**Task directions**: Output exactly the lines that come between the start of the material and the line containing "kids and parents.**", both ends included, with the pictures omitted.

# # # # #

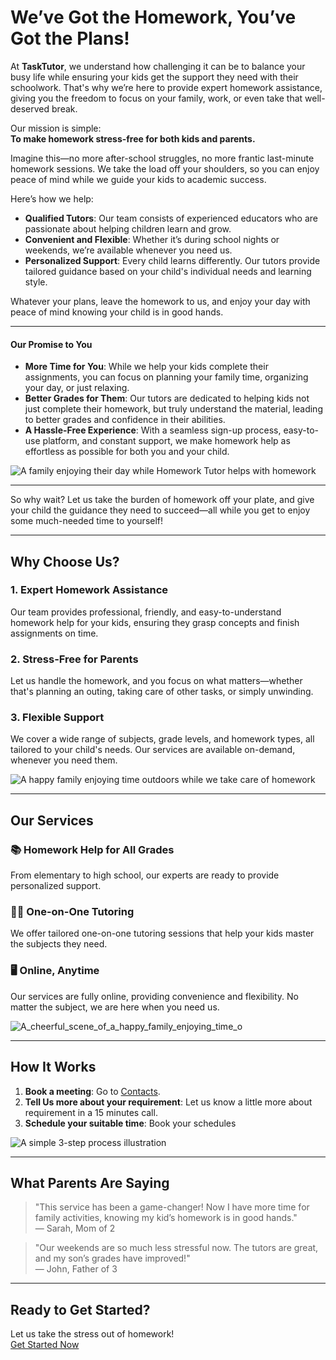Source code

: # We’ve Got the Homework, You’ve Got the Plans!

At **TaskTutor**, we understand how challenging it can be to balance your busy life while ensuring your kids get the support they need with their schoolwork. That's why we’re here to provide expert homework assistance, giving you the freedom to focus on your family, work, or even take that well-deserved break.

Our mission is simple:  
**To make homework stress-free for both kids and parents.**

Imagine this—no more after-school struggles, no more frantic last-minute homework sessions. We take the load off your shoulders, so you can enjoy peace of mind while we guide your kids to academic success.

Here’s how we help:
- **Qualified Tutors**: Our team consists of experienced educators who are passionate about helping children learn and grow.
- **Convenient and Flexible**: Whether it’s during school nights or weekends, we’re available whenever you need us. 
- **Personalized Support**: Every child learns differently. Our tutors provide tailored guidance based on your child's individual needs and learning style.

Whatever your plans, leave the homework to us, and enjoy your day with peace of mind knowing your child is in good hands.

---

#### Our Promise to You

- **More Time for You**: While we help your kids complete their assignments, you can focus on planning your family time, organizing your day, or just relaxing.
- **Better Grades for Them**: Our tutors are dedicated to helping kids not just complete their homework, but truly understand the material, leading to better grades and confidence in their abilities.
- **A Hassle-Free Experience**: With a seamless sign-up process, easy-to-use platform, and constant support, we make homework help as effortless as possible for both you and your child.

![A family enjoying their day while Homework Tutor helps with homework](https://github.com/user-attachments/assets/45f5a275-6e7b-4fc2-bec4-877c6e948645)

---

So why wait? Let us take the burden of homework off your plate, and give your child the guidance they need to succeed—all while you get to enjoy some much-needed time to yourself!

---

## Why Choose Us?

### 1. **Expert Homework Assistance**
Our team provides professional, friendly, and easy-to-understand homework help for your kids, ensuring they grasp concepts and finish assignments on time.

### 2. **Stress-Free for Parents**
Let us handle the homework, and you focus on what matters—whether that's planning an outing, taking care of other tasks, or simply unwinding.

### 3. **Flexible Support**
We cover a wide range of subjects, grade levels, and homework types, all tailored to your child's needs. Our services are available on-demand, whenever you need them.

![A happy family enjoying time outdoors while we take care of homework](https://example.com/family-outdoors.jpg)

---

## Our Services

### 📚 **Homework Help for All Grades**
From elementary to high school, our experts are ready to provide personalized support.

### 🧑‍🏫 **One-on-One Tutoring**
We offer tailored one-on-one tutoring sessions that help your kids master the subjects they need.

### 🖥️ **Online, Anytime**
Our services are fully online, providing convenience and flexibility. No matter the subject, we are here when you need us.

![A_cheerful_scene_of_a_happy_family_enjoying_time_o](https://github.com/user-attachments/assets/4ad86dca-ecba-4891-8998-325a37304c73)

---

## How It Works

1. **Book a meeting**: Go to [Contacts](/nritutor/contacts).
2. **Tell Us more about your requirement**: Let us know a little more about requirement in a 15 minutes call.
3. **Schedule your suitable time**: Book your schedules

![A simple 3-step process illustration](https://github.com/user-attachments/assets/73ccc019-302a-4f38-944b-dfcca0b589ae)

---

## What Parents Are Saying
> "This service has been a game-changer! Now I have more time for family activities, knowing my kid’s homework is in good hands."  
— Sarah, Mom of 2

> "Our weekends are so much less stressful now. The tutors are great, and my son’s grades have improved!"  
— John, Father of 3

---

## Ready to Get Started?
Let us take the stress out of homework!  
[Get Started Now](/nritutor/contacts)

# # # # #

**Problem solution**:
Source code

: # We’ve Got the Homework, You’ve Got the Plans!

At **TaskTutor**, we understand how challenging it can be to balance your busy life while ensuring your kids get the support they need with their schoolwork. That's why we’re here to provide expert homework assistance, giving you the freedom to focus on your family, work, or even take that well-deserved break.

Our mission is simple:  
**To make homework stress-free for both kids and parents.**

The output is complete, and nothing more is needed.